PLS_ <- c(11.137, 0.5051883, 8.558643)
ridge_ <- c(13.56447, 0.5499816, 10.631959)
lasso_ <- c(12.77994, 0.4943310, 9.341717)
elasticnet_ <- c(13.15985, 0.5678457, 9.684884)

models_all <- rbind(data.frame(PLS_, ridge_, lasso_, elasticnet_))
row.names(models_all) <- c("RMSE", "R2", "MAE")
models_all %>% kable() %>% kable_styling(full_width = FALSE)
PLS_ ridge_ lasso_ elasticnet_
RMSE 11.1370000 13.5644700 12.779940 13.1598500
R2 0.5051883 0.5499816 0.494331 0.5678457
MAE 8.5586430 10.6319590 9.341717 9.6848840

Seems like PLS Model is doing better if we see the values of RMSE and MAE as compared with other models. Although rsquared is lower in PLS model than the others but I won’t rely much on rsquared as it can be increased with adding even an insignificant predictor. I would choose PLS model here.

(f)

I would not suggest any model discussed above because as we can see down in the histogram that most of the target variable’s data is under 10.

hist(permeability)

Exercise 6.3

A chemical manufacturing process for a pharmaceutical product was discussed in Sect.1.4. In this problem, the objective is to understand the relationship between biological measurements of the raw materials (predictors), measurements of the manufacturing process (predictors), and the response of product yield. Biological predictors cannot be changed but can be used to assess the quality of the raw material before processing. On the other hand, manufacturing process predictors can be changed in the manufacturing process. Improving product yield by 1% will boost revenue by approximately one hundred thousand dollars per batch.

(a)

Start R and use these commands to load the data

data(ChemicalManufacturingProcess)

The matrix processPredictors contains the 57 predictors (12 describing the input biological material and 45 describing the process predictors) for the 176 manufacturing runs. yield contains the percent yield for each run.

(b)

A small percentage of cells in the predictor set contain missing values. Use an imputation function to fill in these missing values (e.g., see Sect. 3.8).
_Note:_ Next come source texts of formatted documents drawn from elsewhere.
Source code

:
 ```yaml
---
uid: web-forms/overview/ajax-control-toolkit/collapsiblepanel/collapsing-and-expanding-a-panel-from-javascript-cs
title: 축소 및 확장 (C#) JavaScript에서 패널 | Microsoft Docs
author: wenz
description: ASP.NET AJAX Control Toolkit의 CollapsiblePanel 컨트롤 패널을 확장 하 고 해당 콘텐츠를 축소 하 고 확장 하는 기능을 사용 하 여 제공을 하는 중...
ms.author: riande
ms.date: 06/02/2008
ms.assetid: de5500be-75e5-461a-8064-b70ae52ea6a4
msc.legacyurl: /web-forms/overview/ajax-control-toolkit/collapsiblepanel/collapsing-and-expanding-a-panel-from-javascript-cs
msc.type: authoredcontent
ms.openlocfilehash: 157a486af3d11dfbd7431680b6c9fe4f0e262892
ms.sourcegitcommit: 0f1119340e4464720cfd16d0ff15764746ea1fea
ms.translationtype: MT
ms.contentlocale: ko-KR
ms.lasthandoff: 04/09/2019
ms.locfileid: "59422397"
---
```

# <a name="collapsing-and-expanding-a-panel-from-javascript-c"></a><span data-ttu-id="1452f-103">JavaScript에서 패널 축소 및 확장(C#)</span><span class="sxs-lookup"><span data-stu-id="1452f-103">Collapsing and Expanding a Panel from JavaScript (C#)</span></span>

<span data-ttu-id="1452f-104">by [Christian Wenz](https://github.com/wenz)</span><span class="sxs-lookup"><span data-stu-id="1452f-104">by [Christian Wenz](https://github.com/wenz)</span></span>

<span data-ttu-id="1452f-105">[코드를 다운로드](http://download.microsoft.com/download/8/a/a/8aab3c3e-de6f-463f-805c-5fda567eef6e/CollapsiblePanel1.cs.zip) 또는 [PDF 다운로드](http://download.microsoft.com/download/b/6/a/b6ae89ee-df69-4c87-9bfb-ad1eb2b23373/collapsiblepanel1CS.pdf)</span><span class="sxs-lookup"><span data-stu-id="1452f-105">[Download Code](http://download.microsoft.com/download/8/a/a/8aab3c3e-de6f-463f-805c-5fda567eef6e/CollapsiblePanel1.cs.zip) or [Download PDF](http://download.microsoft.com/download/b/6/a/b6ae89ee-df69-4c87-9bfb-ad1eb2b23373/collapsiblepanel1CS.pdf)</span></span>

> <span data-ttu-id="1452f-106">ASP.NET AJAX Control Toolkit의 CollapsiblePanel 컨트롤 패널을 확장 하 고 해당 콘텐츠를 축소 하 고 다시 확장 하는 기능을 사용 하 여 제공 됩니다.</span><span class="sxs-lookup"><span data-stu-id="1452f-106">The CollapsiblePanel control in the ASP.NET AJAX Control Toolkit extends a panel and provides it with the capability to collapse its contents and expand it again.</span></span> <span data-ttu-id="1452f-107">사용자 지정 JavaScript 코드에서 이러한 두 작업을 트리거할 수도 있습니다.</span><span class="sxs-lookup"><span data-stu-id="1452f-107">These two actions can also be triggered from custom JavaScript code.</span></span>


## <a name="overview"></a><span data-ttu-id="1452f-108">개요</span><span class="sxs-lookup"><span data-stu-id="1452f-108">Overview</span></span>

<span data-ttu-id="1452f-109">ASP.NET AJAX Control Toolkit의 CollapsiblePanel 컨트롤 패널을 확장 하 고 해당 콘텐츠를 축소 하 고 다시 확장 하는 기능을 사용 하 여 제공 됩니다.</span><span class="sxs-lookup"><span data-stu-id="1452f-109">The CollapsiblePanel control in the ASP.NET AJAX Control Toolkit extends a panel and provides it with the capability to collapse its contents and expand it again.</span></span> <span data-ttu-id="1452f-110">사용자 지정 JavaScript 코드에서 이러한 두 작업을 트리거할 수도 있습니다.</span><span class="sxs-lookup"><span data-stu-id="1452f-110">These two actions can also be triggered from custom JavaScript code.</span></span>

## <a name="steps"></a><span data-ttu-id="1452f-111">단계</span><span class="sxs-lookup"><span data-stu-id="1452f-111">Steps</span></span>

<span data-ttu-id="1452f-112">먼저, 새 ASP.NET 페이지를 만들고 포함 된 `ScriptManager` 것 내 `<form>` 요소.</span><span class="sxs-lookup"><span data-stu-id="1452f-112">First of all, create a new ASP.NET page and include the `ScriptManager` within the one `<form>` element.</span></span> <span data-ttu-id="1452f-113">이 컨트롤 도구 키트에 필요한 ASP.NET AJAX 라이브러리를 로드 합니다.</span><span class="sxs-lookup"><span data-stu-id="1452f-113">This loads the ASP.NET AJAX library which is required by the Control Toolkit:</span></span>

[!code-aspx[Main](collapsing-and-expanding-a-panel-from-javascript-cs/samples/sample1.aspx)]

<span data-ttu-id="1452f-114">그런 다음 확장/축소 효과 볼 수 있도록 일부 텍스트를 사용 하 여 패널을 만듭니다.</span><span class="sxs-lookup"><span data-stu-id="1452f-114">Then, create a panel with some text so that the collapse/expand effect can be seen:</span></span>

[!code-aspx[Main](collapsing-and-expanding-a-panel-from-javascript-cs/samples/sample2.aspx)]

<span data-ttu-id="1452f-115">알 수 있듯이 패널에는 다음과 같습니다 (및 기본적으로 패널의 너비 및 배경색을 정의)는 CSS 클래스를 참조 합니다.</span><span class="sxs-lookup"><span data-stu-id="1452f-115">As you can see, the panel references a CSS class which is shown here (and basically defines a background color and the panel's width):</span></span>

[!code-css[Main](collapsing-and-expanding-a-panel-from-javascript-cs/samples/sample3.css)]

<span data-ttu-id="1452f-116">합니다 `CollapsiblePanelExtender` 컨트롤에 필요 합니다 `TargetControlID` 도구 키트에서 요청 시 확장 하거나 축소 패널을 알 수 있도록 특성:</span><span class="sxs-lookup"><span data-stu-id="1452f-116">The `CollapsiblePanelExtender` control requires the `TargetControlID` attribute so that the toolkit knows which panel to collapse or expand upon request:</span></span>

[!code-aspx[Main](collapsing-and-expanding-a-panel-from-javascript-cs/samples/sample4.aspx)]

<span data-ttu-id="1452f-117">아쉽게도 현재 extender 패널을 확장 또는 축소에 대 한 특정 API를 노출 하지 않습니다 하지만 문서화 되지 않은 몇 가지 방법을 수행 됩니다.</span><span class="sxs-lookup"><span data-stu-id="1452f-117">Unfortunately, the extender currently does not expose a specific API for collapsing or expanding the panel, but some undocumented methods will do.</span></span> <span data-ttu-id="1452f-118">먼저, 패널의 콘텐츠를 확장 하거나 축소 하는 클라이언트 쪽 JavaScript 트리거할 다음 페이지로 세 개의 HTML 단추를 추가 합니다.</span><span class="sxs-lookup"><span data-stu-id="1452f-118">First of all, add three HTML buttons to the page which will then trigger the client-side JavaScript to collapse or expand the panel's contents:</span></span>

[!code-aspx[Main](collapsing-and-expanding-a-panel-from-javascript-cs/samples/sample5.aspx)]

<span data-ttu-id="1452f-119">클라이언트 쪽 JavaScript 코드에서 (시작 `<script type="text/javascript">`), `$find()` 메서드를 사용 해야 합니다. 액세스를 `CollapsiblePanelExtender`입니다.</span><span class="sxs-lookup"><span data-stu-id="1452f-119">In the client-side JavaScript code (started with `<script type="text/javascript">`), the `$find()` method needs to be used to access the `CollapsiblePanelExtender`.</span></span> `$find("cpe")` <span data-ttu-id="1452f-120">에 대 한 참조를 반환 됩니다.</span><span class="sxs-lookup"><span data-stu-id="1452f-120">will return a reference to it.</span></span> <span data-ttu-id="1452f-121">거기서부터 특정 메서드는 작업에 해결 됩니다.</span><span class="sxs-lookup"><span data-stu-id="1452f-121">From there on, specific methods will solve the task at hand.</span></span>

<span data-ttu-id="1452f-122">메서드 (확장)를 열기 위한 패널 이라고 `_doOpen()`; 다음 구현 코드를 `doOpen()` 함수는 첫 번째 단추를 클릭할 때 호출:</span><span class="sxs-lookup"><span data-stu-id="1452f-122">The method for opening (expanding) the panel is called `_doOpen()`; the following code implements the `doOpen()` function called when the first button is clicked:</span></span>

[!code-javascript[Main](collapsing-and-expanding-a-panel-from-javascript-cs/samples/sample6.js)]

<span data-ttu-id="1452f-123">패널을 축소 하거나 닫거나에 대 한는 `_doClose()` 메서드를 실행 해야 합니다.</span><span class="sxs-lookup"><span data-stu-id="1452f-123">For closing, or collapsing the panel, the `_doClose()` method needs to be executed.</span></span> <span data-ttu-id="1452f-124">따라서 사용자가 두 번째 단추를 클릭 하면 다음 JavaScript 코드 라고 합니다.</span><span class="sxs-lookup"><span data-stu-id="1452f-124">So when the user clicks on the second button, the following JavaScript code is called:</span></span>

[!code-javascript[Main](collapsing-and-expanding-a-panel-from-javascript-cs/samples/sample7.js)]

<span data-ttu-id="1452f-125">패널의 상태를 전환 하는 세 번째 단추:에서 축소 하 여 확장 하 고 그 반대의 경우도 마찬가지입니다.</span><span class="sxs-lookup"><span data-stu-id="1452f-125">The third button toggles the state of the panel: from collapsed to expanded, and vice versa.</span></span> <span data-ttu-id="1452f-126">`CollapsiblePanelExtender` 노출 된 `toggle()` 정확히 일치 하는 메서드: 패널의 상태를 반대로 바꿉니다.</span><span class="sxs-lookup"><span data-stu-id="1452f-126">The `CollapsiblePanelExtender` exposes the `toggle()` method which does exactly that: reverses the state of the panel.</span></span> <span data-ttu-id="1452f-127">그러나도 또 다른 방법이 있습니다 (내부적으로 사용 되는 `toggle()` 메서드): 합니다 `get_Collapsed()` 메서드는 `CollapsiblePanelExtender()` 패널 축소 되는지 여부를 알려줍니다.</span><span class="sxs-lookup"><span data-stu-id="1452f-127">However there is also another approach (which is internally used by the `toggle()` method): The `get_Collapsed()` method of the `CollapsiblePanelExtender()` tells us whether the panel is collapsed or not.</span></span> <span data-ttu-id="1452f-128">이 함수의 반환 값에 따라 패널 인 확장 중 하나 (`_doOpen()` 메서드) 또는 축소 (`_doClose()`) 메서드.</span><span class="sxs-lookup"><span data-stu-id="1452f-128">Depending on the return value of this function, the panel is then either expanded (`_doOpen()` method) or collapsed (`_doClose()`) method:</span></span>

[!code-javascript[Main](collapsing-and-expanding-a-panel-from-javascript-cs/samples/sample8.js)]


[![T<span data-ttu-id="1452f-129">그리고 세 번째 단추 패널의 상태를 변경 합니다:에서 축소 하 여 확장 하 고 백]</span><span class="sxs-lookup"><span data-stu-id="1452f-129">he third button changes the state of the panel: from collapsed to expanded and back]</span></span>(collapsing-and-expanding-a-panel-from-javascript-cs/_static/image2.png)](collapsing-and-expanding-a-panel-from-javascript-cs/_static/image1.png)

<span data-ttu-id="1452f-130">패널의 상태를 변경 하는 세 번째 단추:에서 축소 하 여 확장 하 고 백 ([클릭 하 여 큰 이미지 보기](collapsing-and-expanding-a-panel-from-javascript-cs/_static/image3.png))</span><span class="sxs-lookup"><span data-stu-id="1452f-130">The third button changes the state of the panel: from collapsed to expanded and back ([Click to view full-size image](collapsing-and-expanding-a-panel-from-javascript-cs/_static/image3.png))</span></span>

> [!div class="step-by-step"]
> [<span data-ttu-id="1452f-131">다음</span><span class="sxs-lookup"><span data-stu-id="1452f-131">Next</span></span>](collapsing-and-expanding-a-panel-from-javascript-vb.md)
I’ll use bagImpute method from preProcess function using caret package to impute the missing values. It used bagged tree model to do so.

chemical <- preProcess(ChemicalManufacturingProcess[, -c(1)], method="bagImpute")
chemical_imp <- predict(chemical, ChemicalManufacturingProcess[,-c(1)])

print(paste0("Total missing values after imputation are ", sum(is.na(chemical_imp))))
## [1] "Total missing values after imputation are 0"

(c)

Split the data into a training and a test set, pre-process the data, and tune a model of your choice from this chapter. What is the optimal value of the performance metric?

set.seed(440)

# Splitting data into training and test datasets
splitt <- createDataPartition(ChemicalManufacturingProcess$Yield, p=0.8, list=FALSE)
X_train <- chemical_imp[splitt, ]
y_train <- ChemicalManufacturingProcess$Yield[splitt]

X_test <- chemical_imp[-splitt, ]
y_test <- ChemicalManufacturingProcess$Yield[-splitt]

Since, overall PLS model performed model in previous exercise comparatively with the other models that’s why I’ll choose PLS Regression here and I’ll choose RMSE as compared with R2 which is better accuracy criteria.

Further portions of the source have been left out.